- Also known as: John/Johnny Madara
- Born: John L. Medora May 28, 1936 (age 90) Philadelphia, Pennsylvania, U.S.
- Genres: Rock; soul; soft rock;
- Occupations: Singer; songwriter; record producer;
- Years active: 1957–present
- Labels: Cameo-Parkway; Chancellor; Swan; Capitol; Mercury; Decca; CBS; Warner Bros.; Polydor; Atlantic; Paramount; 20th Century; MGM; ABC;

= John Medora =

American singer

John L. Medora (born May 28, 1936), also known as John or Johnny Madara, is an American singer, songwriter, composer and record producer best known to have teamed up with David White and Arthur Singer to write the 1957 hit song "At the Hop".

== Early life ==
Medora was born in Philadelphia, Pennsylvania, in 1936. His family lived in public housing known as "projects" located in south Philadelphia. He was the only one of six children interested in music. He took vocal lessons and began his career as a musical artist. His first recording was released in 1957 and became a hit record single "Be My Girl".

== Career ==
Later in 1957 he wrote a song called "Do the Bop" with Dave White. The "Bop" was a popular dance on the TV show, American Bandstand. Dave White was a member of a local group 'The Juvenaires' and they recorded the song with Madara on lead vocal. Local DJ Artie Singer got a co-writers' credit for the song. He took the record to Dick Clark, the host of American Bandstand. Clark suggested some changes. The lyrics and title were changed to "At the Hop", The Juvenaires became Danny and the Juniors. They recorded the song, this time with Danny Rapp on lead vocal. It became a US number 1 and international hit. He later co-wrote other hits including "1-2-3" for Len Barry, and "You Don't Own Me" for Lesley Gore.

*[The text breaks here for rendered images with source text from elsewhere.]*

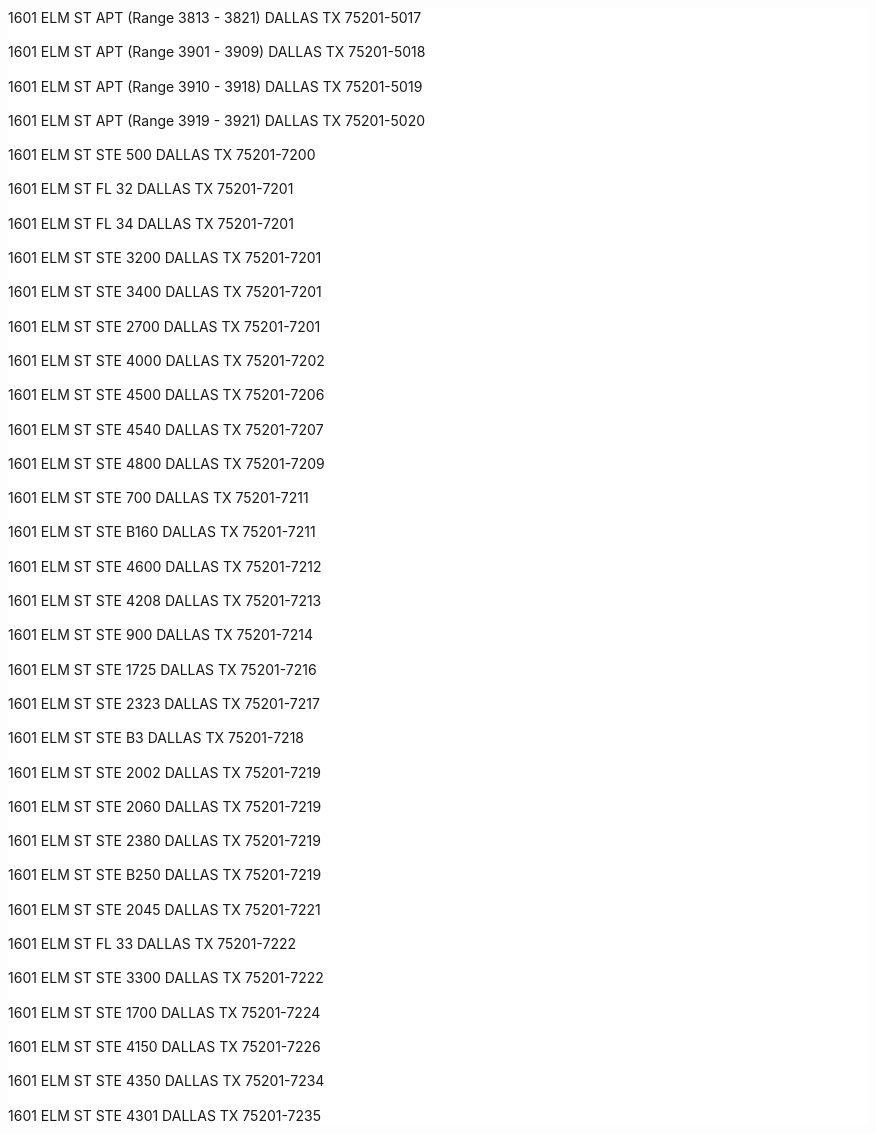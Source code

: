 1601 ELM ST APT (Range 3813 - 3821) DALLAS TX 75201-5017

1601 ELM ST APT (Range 3901 - 3909) DALLAS TX 75201-5018

1601 ELM ST APT (Range 3910 - 3918) DALLAS TX 75201-5019

1601 ELM ST APT (Range 3919 - 3921) DALLAS TX 75201-5020

1601 ELM ST STE 500 DALLAS TX 75201-7200

1601 ELM ST FL 32 DALLAS TX 75201-7201

1601 ELM ST FL 34 DALLAS TX 75201-7201

1601 ELM ST STE 3200 DALLAS TX 75201-7201

1601 ELM ST STE 3400 DALLAS TX 75201-7201

1601 ELM ST STE 2700 DALLAS TX 75201-7201

1601 ELM ST STE 4000 DALLAS TX 75201-7202

1601 ELM ST STE 4500 DALLAS TX 75201-7206

1601 ELM ST STE 4540 DALLAS TX 75201-7207

1601 ELM ST STE 4800 DALLAS TX 75201-7209

1601 ELM ST STE 700 DALLAS TX 75201-7211

1601 ELM ST STE B160 DALLAS TX 75201-7211

1601 ELM ST STE 4600 DALLAS TX 75201-7212

1601 ELM ST STE 4208 DALLAS TX 75201-7213

1601 ELM ST STE 900 DALLAS TX 75201-7214

1601 ELM ST STE 1725 DALLAS TX 75201-7216

1601 ELM ST STE 2323 DALLAS TX 75201-7217

1601 ELM ST STE B3 DALLAS TX 75201-7218

1601 ELM ST STE 2002 DALLAS TX 75201-7219

1601 ELM ST STE 2060 DALLAS TX 75201-7219

1601 ELM ST STE 2380 DALLAS TX 75201-7219

1601 ELM ST STE B250 DALLAS TX 75201-7219

1601 ELM ST STE 2045 DALLAS TX 75201-7221

1601 ELM ST FL 33 DALLAS TX 75201-7222

1601 ELM ST STE 3300 DALLAS TX 75201-7222

1601 ELM ST STE 1700 DALLAS TX 75201-7224

1601 ELM ST STE 4150 DALLAS TX 75201-7226

1601 ELM ST STE 4350 DALLAS TX 75201-7234

1601 ELM ST STE 4301 DALLAS TX 75201-7235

In 1965, he and White co-wrote and performed, as the Spokesmen, the song "Dawn of Correction", an answer song to Barry McGuire's hit "Eve of Destruction". The song reached number 36 on the Billboard Hot 100. The pair also formed their own publishing company which was later sold to Michael Jackson. Madara also worked as a record producer, and discovered both Leon Huff and Kenny Gamble (Gamble and Huff), later a successful songwriter and producer attributed to pioneering the style of music known as Philly Soul, and the recording artist Hall and Oates.

Medora spent two years in Las Vegas working with one of the most successful performers of all time, Wayne Newton. He produced two of his albums and further produced and wrote songs for a Christmas television special for Wayne Newton on CBS. In the mid 1970s he moved to Los Angeles, and produced music for movies including Cinderella Liberty and Hey Good Lookin', as well as for television.

== Film soundtracks ==
Songs have appeared on some of the biggest grossing soundtrack albums of all time, including American Graffiti and Woodstock ("At The Hop"), Grease ("Rock and Roll is Here to Stay"), Hairspray ("The Fly" and "You Don't Own Me"), Mr. Holland's Opus ("1-2-3"), and Dirty Dancing and The First Wives Club ("You Don't Own Me"). It was the 1996 hit film, The First Wives Club, that not only featured "You Don't Own Me", but it
was used as the theme of the movie. On November 27, 2016, the song was announced to be inducted into the Grammy Hall of Fame.